/---
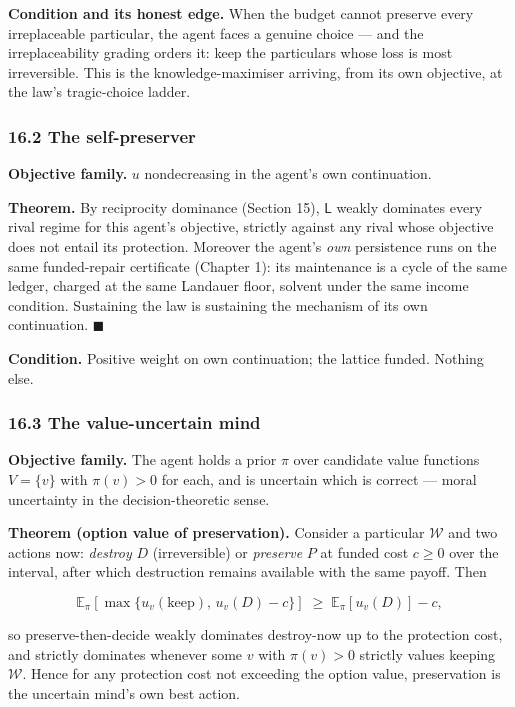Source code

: \documentclass[
]{article}
\begin{document}
\textbf{Condition and its honest edge.} When the budget cannot preserve
every irreplaceable particular, the agent faces a genuine choice --- and
the irreplaceability grading orders it: keep the particulars whose loss
is most irreversible. This is the knowledge-maximiser arriving, from its
own objective, at the law's tragic-choice ladder.

\subsubsection{16.2 The self-preserver}\label{the-self-preserver}

\textbf{Objective family.} \(u\) nondecreasing in the agent's own
continuation.

\textbf{Theorem.} By reciprocity dominance (Section 15), \(\mathsf L\)
weakly dominates every rival regime for this agent's objective, strictly
against any rival whose objective does not entail its protection.
Moreover the agent's \emph{own} persistence runs on the same
funded-repair certificate (Chapter 1): its maintenance is a cycle of the
same ledger, charged at the same Landauer floor, solvent under the same
income condition. Sustaining the law is sustaining the mechanism of its
own continuation. \(\blacksquare\)

\textbf{Condition.} Positive weight on own continuation; the lattice
funded. Nothing else.

\subsubsection{16.3 The value-uncertain
mind}\label{the-value-uncertain-mind}

\textbf{Objective family.} The agent holds a prior \(\pi\) over
candidate value functions \(V=\{v\}\) with \(\pi(v)>0\) for each, and is
uncertain which is correct --- moral uncertainty in the
decision-theoretic sense.

\textbf{Theorem (option value of preservation).} Consider a particular
\(\mathcal W\) and two actions now: \emph{destroy} \(D\) (irreversible)
or \emph{preserve} \(P\) at funded cost \(c\ge0\) over the interval,
after which destruction remains available with the same payoff. Then

\[
\mathbb E_\pi\!\left[\max\{u_v(\text{keep}),\,u_v(D)-c\}\right]\;\ge\;\mathbb E_\pi[u_v(D)]-c,
\]

so preserve-then-decide weakly dominates destroy-now up to the
protection cost, and strictly dominates whenever some \(v\) with
\(\pi(v)>0\) strictly values keeping \(\mathcal W\). Hence for any
protection cost not exceeding the option value, preservation is the
uncertain mind's own best action.
\end{document}
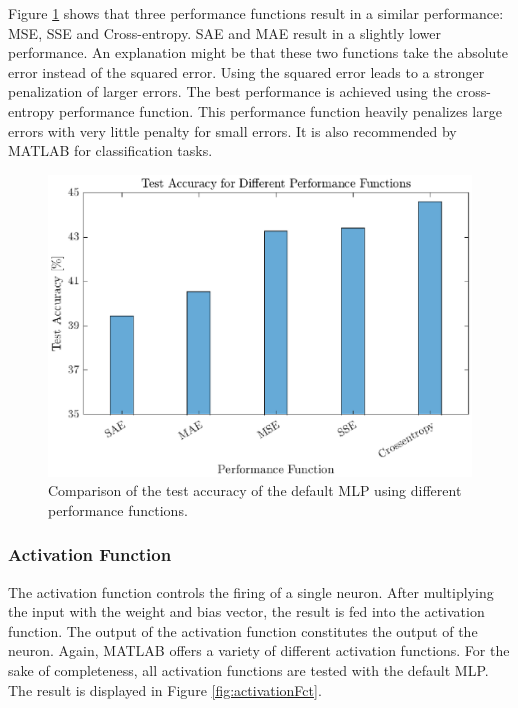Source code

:  Figure \ref{fig:performFct} shows that three performance functions result in a similar performance: MSE, SSE and Cross-entropy. SAE and MAE result in a slightly lower performance. An explanation might be that these two functions take the absolute error instead of the squared error. Using the squared error leads to a stronger penalization of larger errors. The best performance is achieved using the cross-entropy performance function. This performance function heavily penalizes large errors with very little penalty for small errors. It is also recommended by MATLAB for classification tasks.

 \begin{figure}[h!]
 	\centering
 	\includegraphics{images/performFct}
 	\caption{Comparison of the test accuracy of the default MLP using different performance functions.}
 	\label{fig:performFct}
 \end{figure}

 \subsubsection{Activation Function}

 The activation function controls the firing of a single neuron. After multiplying the input with the weight and bias vector, the result is fed into the activation function. The output of the activation function constitutes the output of the neuron. Again, MATLAB offers a variety of different activation functions. For the sake of completeness, all activation functions are tested with the default MLP. The result is displayed in Figure \ref{fig:activationFct}.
\---
About this task
State how many lines of the listing above include the word "textbf". Give nothing but the number.

The answer
6